Umwertung statt Umvolkung

Donald Trump hat der englischen Premierministerin Theresa May gratuliert: Die Engländer hätten durch den Brexit die Chance nun wieder „ihre eigenen Identität“ zurück zu gewinnen. Die AfD in Deutschland spricht entsprechend von „Umvolkung“ und der Schande des Holocaustmahnmals für das Volk.

Was soll das sein? Was ist eine nationale Identität? 5 Uhr Tee? Bekannte Gebäude? Automarken? Und kann man für diese abstrakte Identität Schande empfinden? Was haben sie persönlich mit der eigenen Leistung zu tun?

„Die billigste Art des Stolzes ist der Nationalstolz. Denn er verrät … den Mangel an individuellen Eigenschaften, auf die man stolz sein könnte.“, hat Schopenhauer gesagt.

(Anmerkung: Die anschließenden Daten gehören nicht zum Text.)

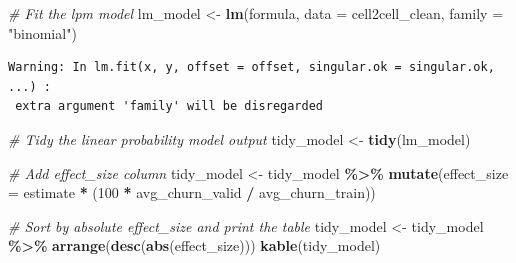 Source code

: \documentclass[
]{article}
\newenvironment{Shaded}{\begin{snugshade}}{\end{snugshade}}
\newcommand{\AttributeTok}[1]{\textcolor[rgb]{0.13,0.29,0.53}{#1}}
\newcommand{\CommentTok}[1]{\textcolor[rgb]{0.56,0.35,0.01}{\textit{#1}}}
\newcommand{\DecValTok}[1]{\textcolor[rgb]{0.00,0.00,0.81}{#1}}
\newcommand{\FunctionTok}[1]{\textcolor[rgb]{0.13,0.29,0.53}{\textbf{#1}}}
\newcommand{\NormalTok}[1]{#1}
\newcommand{\OtherTok}[1]{\textcolor[rgb]{0.56,0.35,0.01}{#1}}
\newcommand{\SpecialCharTok}[1]{\textcolor[rgb]{0.81,0.36,0.00}{\textbf{#1}}}
\newcommand{\StringTok}[1]{\textcolor[rgb]{0.31,0.60,0.02}{#1}}
\begin{document}
\begin{Shaded}
\begin{Highlighting}[]
\CommentTok{\# Fit the lpm model}
\NormalTok{lm\_model }\OtherTok{\textless{}{-}} \FunctionTok{lm}\NormalTok{(formula, }\AttributeTok{data =}\NormalTok{ cell2cell\_clean, }\AttributeTok{family =} \StringTok{"binomial"}\NormalTok{)}
\end{Highlighting}
\end{Shaded}

\begin{verbatim}
Warning: In lm.fit(x, y, offset = offset, singular.ok = singular.ok, ...) :
 extra argument 'family' will be disregarded
\end{verbatim}

\begin{Shaded}
\begin{Highlighting}[]
\CommentTok{\# Tidy the linear probability model output}
\NormalTok{tidy\_model }\OtherTok{\textless{}{-}} \FunctionTok{tidy}\NormalTok{(lm\_model)}

\CommentTok{\# Add effect\_size column}
\NormalTok{tidy\_model }\OtherTok{\textless{}{-}}\NormalTok{ tidy\_model }\SpecialCharTok{\%\textgreater{}\%}
  \FunctionTok{mutate}\NormalTok{(}\AttributeTok{effect\_size =}\NormalTok{ estimate }\SpecialCharTok{*}\NormalTok{ (}\DecValTok{100} \SpecialCharTok{*}\NormalTok{ avg\_churn\_valid }\SpecialCharTok{/}\NormalTok{ avg\_churn\_train))}

\CommentTok{\# Sort by absolute effect\_size and print the table}
\NormalTok{tidy\_model }\OtherTok{\textless{}{-}}\NormalTok{ tidy\_model }\SpecialCharTok{\%\textgreater{}\%} \FunctionTok{arrange}\NormalTok{(}\FunctionTok{desc}\NormalTok{(}\FunctionTok{abs}\NormalTok{(effect\_size)))}
\FunctionTok{kable}\NormalTok{(tidy\_model)}
\end{Highlighting}
\end{Shaded}
\end{document}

Vor allem verrät der Nationalstolz aber auch einen Mangel an gesunden reifen Selbststrukturen. Nur diese ermöglichen eine kritisch-objektive Einsicht in das eigene Gefühl von Minderwertigkeit und die einfache, schnelle „rauschhafter“ Aufwertung in der Gruppe.

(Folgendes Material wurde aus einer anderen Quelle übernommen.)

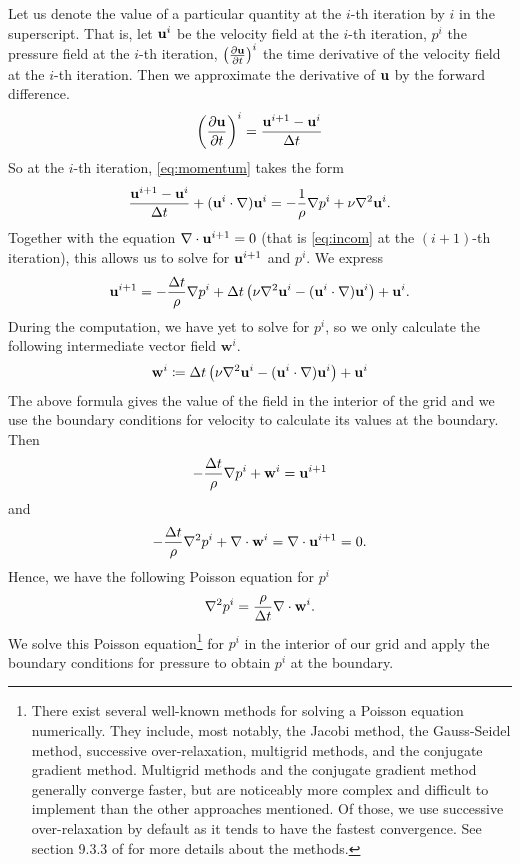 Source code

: \documentclass[11pt,a4paper,twoside,openright]{report}
\begin{document}
Let us denote the value of a particular quantity at the $i$-th iteration by $i$ in the superscript. That is, let $\mathbf u^i$ be the velocity field at the $i$-th iteration, $p^i$ the pressure field at the $i$-th iteration, $\left(\frac{\partial \mathbf u}{\partial t}\right)^i$ the time derivative of the velocity field at the $i$-th iteration. Then we approximate the derivative of $\mathbf u$ by the forward difference.
\begin{align*}
	\left(\frac{\partial \mathbf u}{\partial t}\right)^i=\frac{\mathbf u^{i+1}-\mathbf u^i}{\Delta t}
\end{align*}
So at the $i$-th iteration, \eqref{eq:momentum} takes the form
\begin{align*}
	\frac{\mathbf u^{i+1}-\mathbf u^i}{\Delta t}+(\mathbf u^i\cdot\nabla)\mathbf u^i=-\frac1\rho\nabla p^i+\nu\nabla^2\mathbf u^i.
\end{align*}
Together with the equation $\nabla\cdot\mathbf u^{i+1}=0$ (that is \eqref{eq:incom} at the $(i+1)$-th iteration), this allows us to solve for $\mathbf u^{i+1}$ and $p^i$. We express
\begin{align*}
	\mathbf u^{i+1}=-\frac{\Delta t}\rho\nabla p^i+\Delta t\left(\nu\nabla^2\mathbf u^i-(\mathbf u^i\cdot\nabla)\mathbf u^i\right)+\mathbf u^i.
\end{align*}
\newcommand{\ww}{\mathbf w}
During the computation, we have yet to solve for $p^i$, so we only calculate the following intermediate vector field $\ww^i$.
\begin{align*}
	\ww^i\coloneqq\dt\left(\nu\nabla^2\uu^i-(\uu^i\cdot\nabla)\uu^i\right)+\uu^i
\end{align*}
The above formula gives the value of the field in the interior of the grid and we use the boundary conditions for velocity to calculate its values at the boundary. Then
\begin{align*}
	-\frac\dt\rho\nabla p^i+\ww^i=\uu^{i+1}
\end{align*}
and
\begin{align*}
	-\frac\dt\rho\nabla^2p^i+\nabla\cdot\ww^i=\nabla\cdot\uu^{i+1}=0.
\end{align*}
Hence, we have the following Poisson equation for $p^i$
\begin{align*}
	\nabla^2p^i=\frac\rho\dt\nabla\cdot\ww^i.
\end{align*}
We solve this Poisson equation\footnote{There exist several well-known methods for solving a Poisson equation numerically. They include, most notably, the Jacobi method, the Gauss-Seidel method, successive over-relaxation, multigrid methods, and the conjugate gradient method. Multigrid methods and the conjugate gradient method generally converge faster, but are noticeably more complex and difficult to implement than the other approaches mentioned. Of those, we use successive over-relaxation by default as it tends to have the fastest convergence. See section 9.3.3 of \cite{Epperson} for more details about the methods.} for $p^i$ in the interior of our grid and apply the boundary conditions for pressure to obtain $p^i$ at the boundary.
\end{document}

Man könnte stolz sein auf den Sozialstaat, denn für den hat man direkt was geleistet, eingezahlt. Man kann stolz sein darauf, das vorhandene Bildungssystem optimal für sich genutzt zu haben. Man kann sich auch einfach nur glücklich schätzen, ohne Krieg und mit Gleichberechtigung zu leben, in einem Rechtssaat, mit einer wenig korrupten Executive (Polizei, Richter, Beamte), mit kostenlosen Schulen und Universitäten.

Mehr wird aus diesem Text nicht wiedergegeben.